• _Data for this task_:
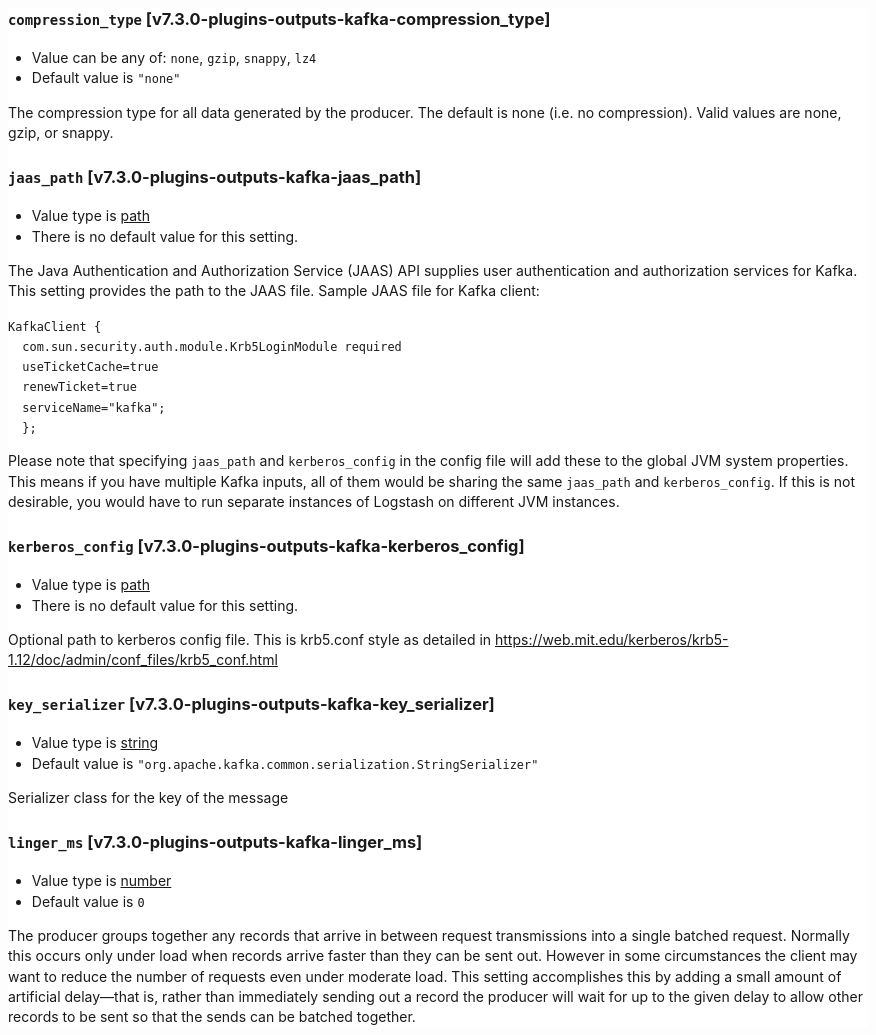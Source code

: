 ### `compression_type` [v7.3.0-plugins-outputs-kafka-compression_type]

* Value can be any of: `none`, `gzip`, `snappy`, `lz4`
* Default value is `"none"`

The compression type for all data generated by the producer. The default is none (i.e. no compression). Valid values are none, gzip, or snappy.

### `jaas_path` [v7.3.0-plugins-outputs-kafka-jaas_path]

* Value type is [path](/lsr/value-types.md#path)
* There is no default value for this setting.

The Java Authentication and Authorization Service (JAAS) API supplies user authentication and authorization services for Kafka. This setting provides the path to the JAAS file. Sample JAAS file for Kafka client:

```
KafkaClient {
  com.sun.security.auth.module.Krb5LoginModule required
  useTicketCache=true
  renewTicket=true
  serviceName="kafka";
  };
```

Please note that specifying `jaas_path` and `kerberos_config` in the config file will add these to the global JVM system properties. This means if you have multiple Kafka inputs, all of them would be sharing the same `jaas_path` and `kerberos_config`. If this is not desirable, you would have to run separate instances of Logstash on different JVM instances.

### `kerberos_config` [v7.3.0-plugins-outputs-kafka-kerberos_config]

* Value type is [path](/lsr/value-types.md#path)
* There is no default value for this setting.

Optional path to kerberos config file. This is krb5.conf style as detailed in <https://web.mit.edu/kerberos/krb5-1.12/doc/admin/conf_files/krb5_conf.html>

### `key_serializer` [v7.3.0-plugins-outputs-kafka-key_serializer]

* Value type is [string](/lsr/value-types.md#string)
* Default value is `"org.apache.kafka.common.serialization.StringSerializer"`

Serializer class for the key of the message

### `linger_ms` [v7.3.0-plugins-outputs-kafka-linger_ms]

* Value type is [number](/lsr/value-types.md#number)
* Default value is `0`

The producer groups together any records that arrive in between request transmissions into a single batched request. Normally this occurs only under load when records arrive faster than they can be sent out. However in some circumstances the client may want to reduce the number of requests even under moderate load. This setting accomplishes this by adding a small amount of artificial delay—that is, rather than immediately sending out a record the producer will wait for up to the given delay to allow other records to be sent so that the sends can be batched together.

* * *

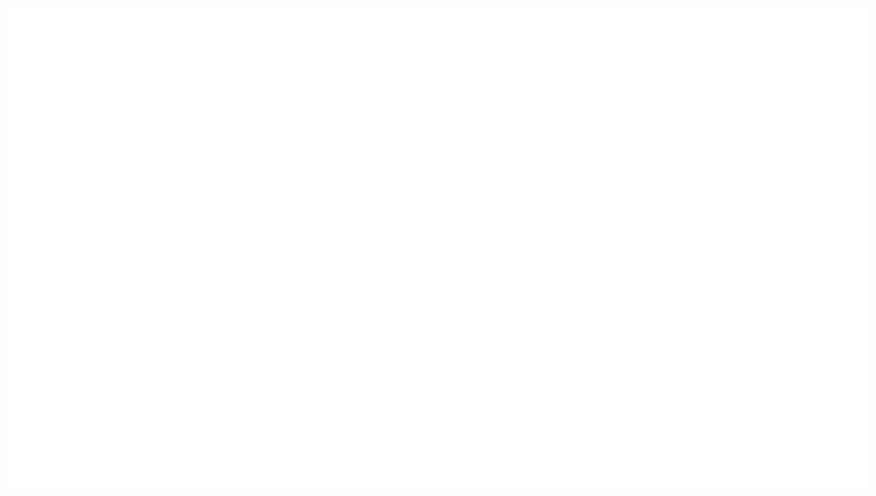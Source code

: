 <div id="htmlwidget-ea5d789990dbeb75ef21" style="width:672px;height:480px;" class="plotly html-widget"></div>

* * *

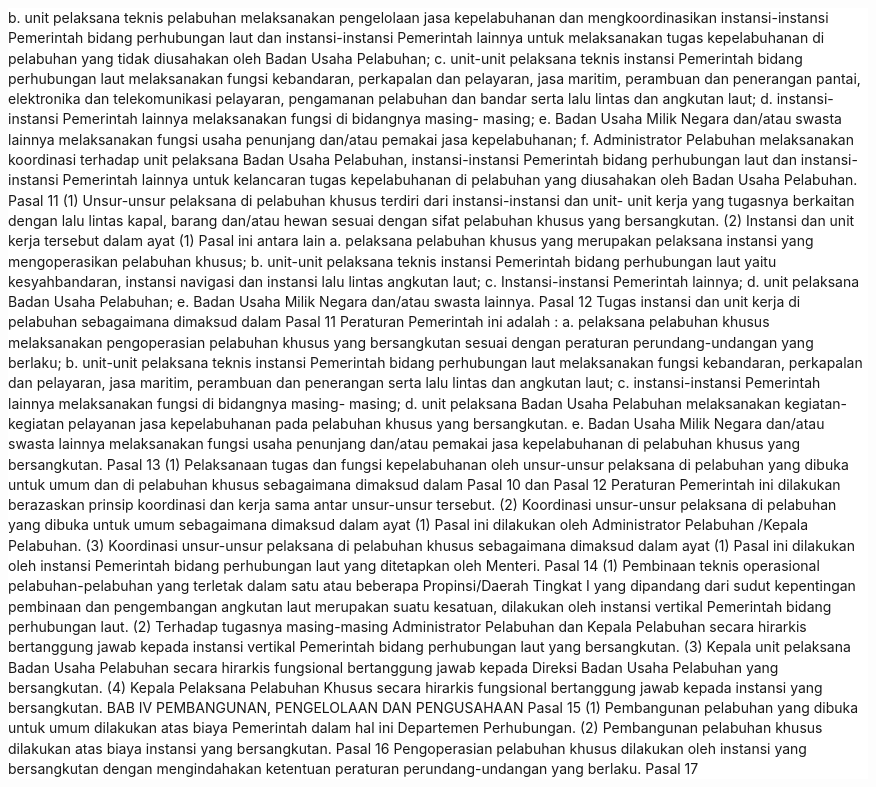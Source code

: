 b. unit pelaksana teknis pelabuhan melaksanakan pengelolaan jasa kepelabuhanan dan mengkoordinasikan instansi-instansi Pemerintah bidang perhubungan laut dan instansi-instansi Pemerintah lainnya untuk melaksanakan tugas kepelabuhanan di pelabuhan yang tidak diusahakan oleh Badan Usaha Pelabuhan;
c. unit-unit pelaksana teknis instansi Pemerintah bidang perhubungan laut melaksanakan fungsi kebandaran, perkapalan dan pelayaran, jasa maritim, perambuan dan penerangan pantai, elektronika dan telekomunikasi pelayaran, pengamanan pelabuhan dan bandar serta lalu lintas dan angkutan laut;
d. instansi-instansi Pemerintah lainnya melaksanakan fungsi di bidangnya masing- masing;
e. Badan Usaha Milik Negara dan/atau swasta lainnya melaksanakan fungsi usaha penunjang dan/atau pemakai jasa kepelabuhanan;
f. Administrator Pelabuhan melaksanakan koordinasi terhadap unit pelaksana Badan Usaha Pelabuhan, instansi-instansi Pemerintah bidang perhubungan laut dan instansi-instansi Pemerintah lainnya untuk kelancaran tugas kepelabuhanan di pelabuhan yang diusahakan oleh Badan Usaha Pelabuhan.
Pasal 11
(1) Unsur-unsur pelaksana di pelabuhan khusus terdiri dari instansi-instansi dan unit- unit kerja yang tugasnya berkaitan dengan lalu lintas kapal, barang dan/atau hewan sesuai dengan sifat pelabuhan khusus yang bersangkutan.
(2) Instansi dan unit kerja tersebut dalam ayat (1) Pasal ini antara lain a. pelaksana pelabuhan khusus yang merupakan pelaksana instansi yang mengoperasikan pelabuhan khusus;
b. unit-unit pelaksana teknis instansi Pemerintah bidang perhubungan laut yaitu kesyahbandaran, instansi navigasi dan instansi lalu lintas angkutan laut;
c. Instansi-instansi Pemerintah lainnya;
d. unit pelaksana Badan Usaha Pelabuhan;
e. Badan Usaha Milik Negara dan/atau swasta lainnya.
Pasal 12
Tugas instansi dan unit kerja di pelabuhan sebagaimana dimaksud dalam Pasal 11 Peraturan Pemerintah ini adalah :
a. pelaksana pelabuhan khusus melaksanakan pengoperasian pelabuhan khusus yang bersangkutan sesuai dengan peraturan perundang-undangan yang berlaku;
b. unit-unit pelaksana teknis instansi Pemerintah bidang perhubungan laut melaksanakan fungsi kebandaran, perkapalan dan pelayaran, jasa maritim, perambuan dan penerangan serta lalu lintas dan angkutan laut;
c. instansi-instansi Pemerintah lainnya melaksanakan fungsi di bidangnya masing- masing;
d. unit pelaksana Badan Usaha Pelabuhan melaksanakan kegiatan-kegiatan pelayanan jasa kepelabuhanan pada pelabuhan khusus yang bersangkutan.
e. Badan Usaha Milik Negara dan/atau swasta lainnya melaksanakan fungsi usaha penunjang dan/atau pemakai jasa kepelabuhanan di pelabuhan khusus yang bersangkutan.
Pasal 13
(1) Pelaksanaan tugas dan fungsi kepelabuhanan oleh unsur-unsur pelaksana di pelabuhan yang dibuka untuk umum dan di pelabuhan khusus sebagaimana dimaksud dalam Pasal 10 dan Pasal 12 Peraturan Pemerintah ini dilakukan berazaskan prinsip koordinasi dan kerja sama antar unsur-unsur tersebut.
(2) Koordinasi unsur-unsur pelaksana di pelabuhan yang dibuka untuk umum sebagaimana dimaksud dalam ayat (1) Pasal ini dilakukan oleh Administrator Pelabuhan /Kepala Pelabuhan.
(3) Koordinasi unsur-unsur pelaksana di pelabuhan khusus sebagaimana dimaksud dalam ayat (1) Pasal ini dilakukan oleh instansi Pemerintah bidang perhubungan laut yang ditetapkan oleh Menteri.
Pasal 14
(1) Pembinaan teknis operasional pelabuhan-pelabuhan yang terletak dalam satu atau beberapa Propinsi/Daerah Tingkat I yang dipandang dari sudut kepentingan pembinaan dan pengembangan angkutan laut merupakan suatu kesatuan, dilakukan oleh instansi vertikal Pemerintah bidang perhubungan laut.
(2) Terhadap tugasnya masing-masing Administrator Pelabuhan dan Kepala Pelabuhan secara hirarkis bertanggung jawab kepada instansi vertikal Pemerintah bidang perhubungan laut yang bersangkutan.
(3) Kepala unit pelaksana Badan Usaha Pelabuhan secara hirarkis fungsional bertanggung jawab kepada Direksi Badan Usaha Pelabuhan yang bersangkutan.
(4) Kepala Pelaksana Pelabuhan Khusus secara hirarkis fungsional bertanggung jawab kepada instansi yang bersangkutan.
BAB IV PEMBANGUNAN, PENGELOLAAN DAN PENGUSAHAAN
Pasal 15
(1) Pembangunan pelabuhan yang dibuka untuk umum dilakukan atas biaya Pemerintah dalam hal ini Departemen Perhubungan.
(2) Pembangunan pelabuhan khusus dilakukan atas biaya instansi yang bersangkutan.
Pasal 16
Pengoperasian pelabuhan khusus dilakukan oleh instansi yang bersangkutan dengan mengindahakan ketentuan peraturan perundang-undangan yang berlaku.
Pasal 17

• _Activity_:
If a line in the data above holds the string "swasta", report that line.

• _Response to the task_:
e. Badan Usaha Milik Negara dan/atau swasta lainnya melaksanakan fungsi usaha penunjang dan/atau pemakai jasa kepelabuhanan;
e. Badan Usaha Milik Negara dan/atau swasta lainnya.
e. Badan Usaha Milik Negara dan/atau swasta lainnya melaksanakan fungsi usaha penunjang dan/atau pemakai jasa kepelabuhanan di pelabuhan khusus yang bersangkutan.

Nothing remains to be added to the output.